The average digital bank account savings rate is usually over 1.5%. With some banks having more than 3% or even 4%. Compare that with a measly 0.08%. 

Another benefit you get from online banks is that your savings aren’t tied up for a year or even five years. You can freely manage your money however you want and tap into the savings pot whenever there’s a need. 

5. Fuel 

Fuel is a hot topic right now. With rapidly rising fuel prices, it seems that the era of cheap fuel is behind us. With cities being designed around cars and not people, we have to use cars in order to do the simplest errand. 

Unless you live in a city center, chances are you’ll be forced to drive to your nearest bank branch. 

With an online bank account, there’s no need to drive to a branch because there is no branch. Everything can be done in the app.

Granted, most online banks don’t offer all the financial products that brick-and-mortar banks do. However, that will be changing soon enough as well. 

READ NEXT: 6 Reasons Why Digital Banks Are The Future Of Banking

6. Budgeting 

Even in this day and age, most traditional banks’ apps look clunky and it takes forever to do something. They are irresponsive and unintuitive and offering more than the basic stuff is unheard of.

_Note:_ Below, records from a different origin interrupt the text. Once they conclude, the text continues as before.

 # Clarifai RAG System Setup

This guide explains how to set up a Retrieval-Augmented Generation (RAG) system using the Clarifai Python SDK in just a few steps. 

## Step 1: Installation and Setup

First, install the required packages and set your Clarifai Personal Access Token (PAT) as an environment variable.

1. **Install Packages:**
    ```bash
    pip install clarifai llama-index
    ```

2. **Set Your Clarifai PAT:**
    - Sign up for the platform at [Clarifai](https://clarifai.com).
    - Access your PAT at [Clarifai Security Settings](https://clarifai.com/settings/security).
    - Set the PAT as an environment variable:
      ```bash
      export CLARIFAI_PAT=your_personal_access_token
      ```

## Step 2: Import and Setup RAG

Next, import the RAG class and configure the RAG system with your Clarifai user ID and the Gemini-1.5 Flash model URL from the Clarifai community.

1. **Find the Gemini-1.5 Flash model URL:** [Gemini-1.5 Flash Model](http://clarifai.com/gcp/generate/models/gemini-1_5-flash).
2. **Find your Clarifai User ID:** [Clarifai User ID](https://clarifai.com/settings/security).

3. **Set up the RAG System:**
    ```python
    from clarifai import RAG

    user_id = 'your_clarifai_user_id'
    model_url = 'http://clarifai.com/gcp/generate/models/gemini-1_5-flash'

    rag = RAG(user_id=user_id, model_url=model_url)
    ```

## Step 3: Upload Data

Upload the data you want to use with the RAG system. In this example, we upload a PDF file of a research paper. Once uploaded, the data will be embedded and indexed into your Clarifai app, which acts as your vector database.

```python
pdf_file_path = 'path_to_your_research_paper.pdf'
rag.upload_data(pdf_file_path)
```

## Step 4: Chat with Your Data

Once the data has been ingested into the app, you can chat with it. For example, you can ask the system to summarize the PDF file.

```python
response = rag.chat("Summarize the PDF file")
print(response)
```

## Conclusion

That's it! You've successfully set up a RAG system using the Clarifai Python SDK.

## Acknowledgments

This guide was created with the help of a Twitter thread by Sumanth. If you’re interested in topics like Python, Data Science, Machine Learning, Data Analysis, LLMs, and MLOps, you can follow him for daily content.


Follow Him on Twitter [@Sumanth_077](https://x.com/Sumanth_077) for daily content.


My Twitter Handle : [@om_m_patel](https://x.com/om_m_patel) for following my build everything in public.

Mobile banks, however, categorize your spending so that at the end of the week or month, you can see exactly where your money is going. This can help shape your behavior and make you aware of your spending. 

By spending less money on the things we don’t need we can save a considerable amount of money that can then be invested (usually with the same app!).  

Conclusion

Digital, mobile, or online banking. Whatever you want to call it, can help save you considerable amounts of money each and every month. 

From direct savings from slashing monthly maintenance fees, to future savings by offering much higher interest rates, digital banks are good for your wallet.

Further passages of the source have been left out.